All entries below are to be written out again exactly, but no picture is to be copied.

■ **Dataset extract**:
:::::

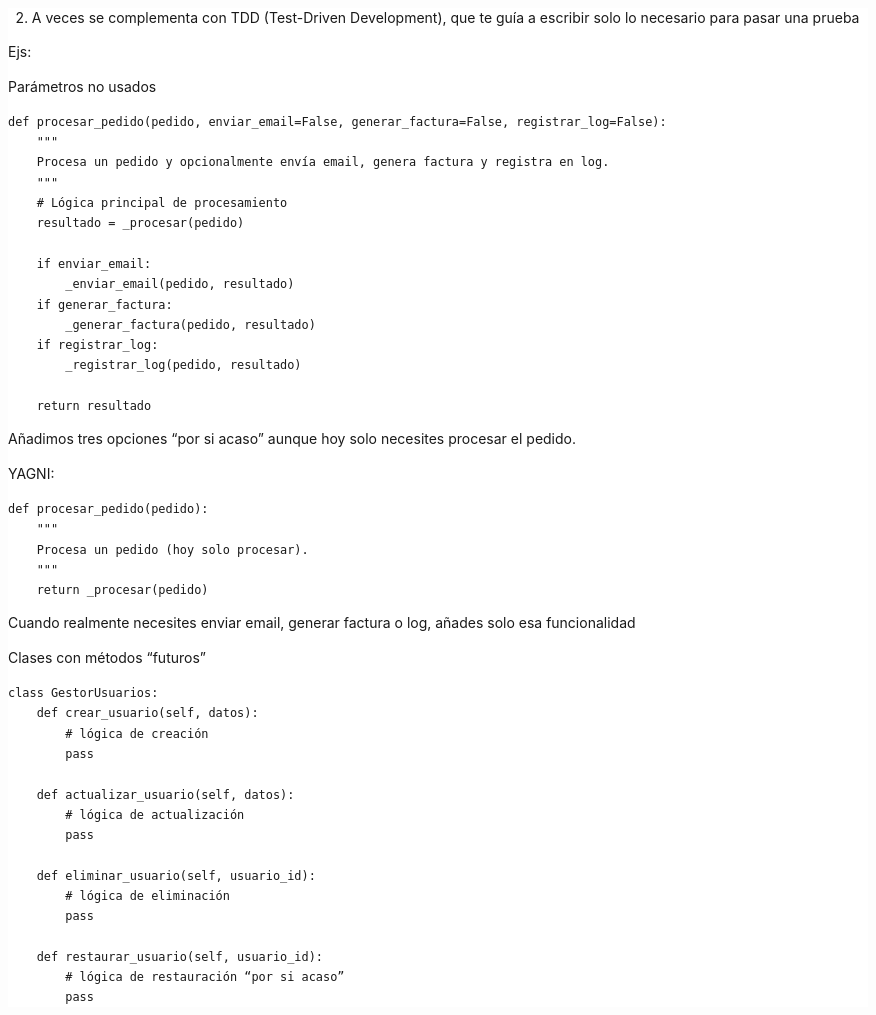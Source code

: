 2. A veces se complementa con TDD (Test-Driven Development), que te guía a escribir solo lo necesario para pasar una prueba


Ejs: 

Parámetros no usados

```
def procesar_pedido(pedido, enviar_email=False, generar_factura=False, registrar_log=False):
    """
    Procesa un pedido y opcionalmente envía email, genera factura y registra en log.
    """
    # Lógica principal de procesamiento
    resultado = _procesar(pedido)

    if enviar_email:
        _enviar_email(pedido, resultado)
    if generar_factura:
        _generar_factura(pedido, resultado)
    if registrar_log:
        _registrar_log(pedido, resultado)

    return resultado

```

Añadimos tres opciones “por si acaso” aunque hoy solo necesites procesar el pedido.


YAGNI:

```
def procesar_pedido(pedido):
    """
    Procesa un pedido (hoy solo procesar).
    """
    return _procesar(pedido)

```

Cuando realmente necesites enviar email, generar factura o log, añades solo esa funcionalidad


Clases con métodos “futuros”

```
class GestorUsuarios:
    def crear_usuario(self, datos):
        # lógica de creación
        pass

    def actualizar_usuario(self, datos):
        # lógica de actualización
        pass

    def eliminar_usuario(self, usuario_id):
        # lógica de eliminación
        pass

    def restaurar_usuario(self, usuario_id):
        # lógica de restauración “por si acaso”
        pass

```
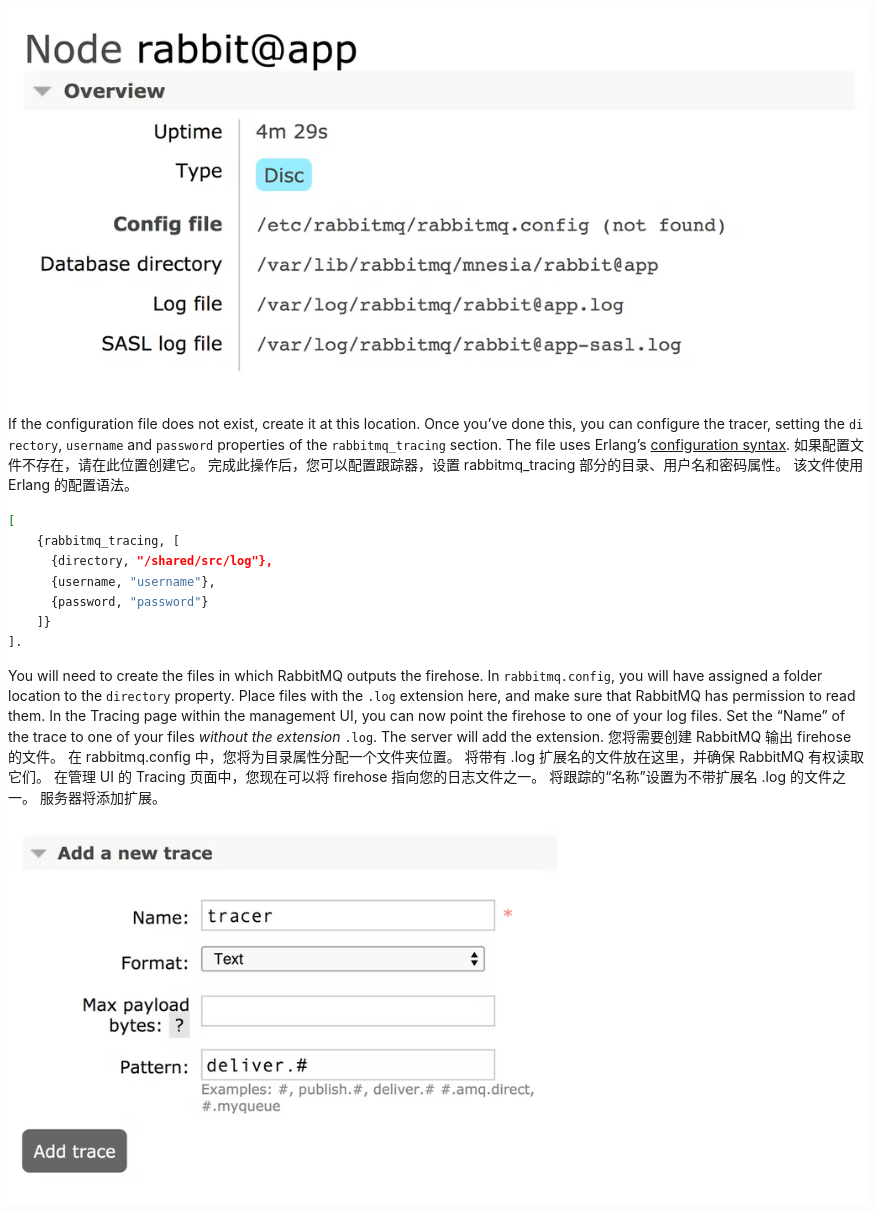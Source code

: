 ![](../images/datadog-09.png)

If the configuration file does not exist, create it at this location. Once you’ve done this, you can configure the tracer, setting the `directory`, `username` and `password` properties of the `rabbitmq_tracing` section. The file uses Erlang’s [configuration syntax](http://erlang.org/doc/man/config.html).  如果配置文件不存在，请在此位置创建它。 完成此操作后，您可以配置跟踪器，设置 rabbitmq_tracing 部分的目录、用户名和密码属性。 该文件使用 Erlang 的配置语法。

```bash
[
    {rabbitmq_tracing, [
      {directory, "/shared/src/log"},
      {username, "username"},
      {password, "password"}
    ]}
].
```

You will need to create the files in which RabbitMQ outputs the firehose. In `rabbitmq.config`, you will have assigned a folder location to the `directory` property. Place files with the `.log` extension here, and make sure that RabbitMQ has permission to read them. In the Tracing page within the management UI, you can now point the firehose to one of your log files. Set the “Name” of the trace to one of your files *without the extension* `.log`. The server will add the extension.  您将需要创建 RabbitMQ 输出 firehose 的文件。 在 rabbitmq.config 中，您将为目录属性分配一个文件夹位置。 将带有 .log 扩展名的文件放在这里，并确保 RabbitMQ 有权读取它们。 在管理 UI 的 Tracing 页面中，您现在可以将 firehose 指向您的日志文件之一。 将跟踪的“名称”设置为不带扩展名 .log 的文件之一。 服务器将添加扩展。

![](../images/datadog-10.png)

:::::

■ **Output of the task**:
Source code

: 2. A veces se complementa con TDD (Test-Driven Development), que te guía a escribir solo lo necesario para pasar una prueba


Ejs: 

Parámetros no usados

```
def procesar_pedido(pedido, enviar_email=False, generar_factura=False, registrar_log=False):
    """
    Procesa un pedido y opcionalmente envía email, genera factura y registra en log.
    """
    # Lógica principal de procesamiento
    resultado = _procesar(pedido)

    if enviar_email:
        _enviar_email(pedido, resultado)
    if generar_factura:
        _generar_factura(pedido, resultado)
    if registrar_log:
        _registrar_log(pedido, resultado)

    return resultado

```

Añadimos tres opciones “por si acaso” aunque hoy solo necesites procesar el pedido.


YAGNI:

```
def procesar_pedido(pedido):
    """
    Procesa un pedido (hoy solo procesar).
    """
    return _procesar(pedido)

```

Cuando realmente necesites enviar email, generar factura o log, añades solo esa funcionalidad


Clases con métodos “futuros”

```
class GestorUsuarios:
    def crear_usuario(self, datos):
        # lógica de creación
        pass

    def actualizar_usuario(self, datos):
        # lógica de actualización
        pass

    def eliminar_usuario(self, usuario_id):
        # lógica de eliminación
        pass

    def restaurar_usuario(self, usuario_id):
        # lógica de restauración “por si acaso”
        pass

```
Source code

: ![](../images/datadog-09.png)

If the configuration file does not exist, create it at this location. Once you’ve done this, you can configure the tracer, setting the `directory`, `username` and `password` properties of the `rabbitmq_tracing` section. The file uses Erlang’s [configuration syntax](http://erlang.org/doc/man/config.html).  如果配置文件不存在，请在此位置创建它。 完成此操作后，您可以配置跟踪器，设置 rabbitmq_tracing 部分的目录、用户名和密码属性。 该文件使用 Erlang 的配置语法。

```bash
[
    {rabbitmq_tracing, [
      {directory, "/shared/src/log"},
      {username, "username"},
      {password, "password"}
    ]}
].
```

You will need to create the files in which RabbitMQ outputs the firehose. In `rabbitmq.config`, you will have assigned a folder location to the `directory` property. Place files with the `.log` extension here, and make sure that RabbitMQ has permission to read them. In the Tracing page within the management UI, you can now point the firehose to one of your log files. Set the “Name” of the trace to one of your files *without the extension* `.log`. The server will add the extension.  您将需要创建 RabbitMQ 输出 firehose 的文件。 在 rabbitmq.config 中，您将为目录属性分配一个文件夹位置。 将带有 .log 扩展名的文件放在这里，并确保 RabbitMQ 有权读取它们。 在管理 UI 的 Tracing 页面中，您现在可以将 firehose 指向您的日志文件之一。 将跟踪的“名称”设置为不带扩展名 .log 的文件之一。 服务器将添加扩展。

![](../images/datadog-10.png)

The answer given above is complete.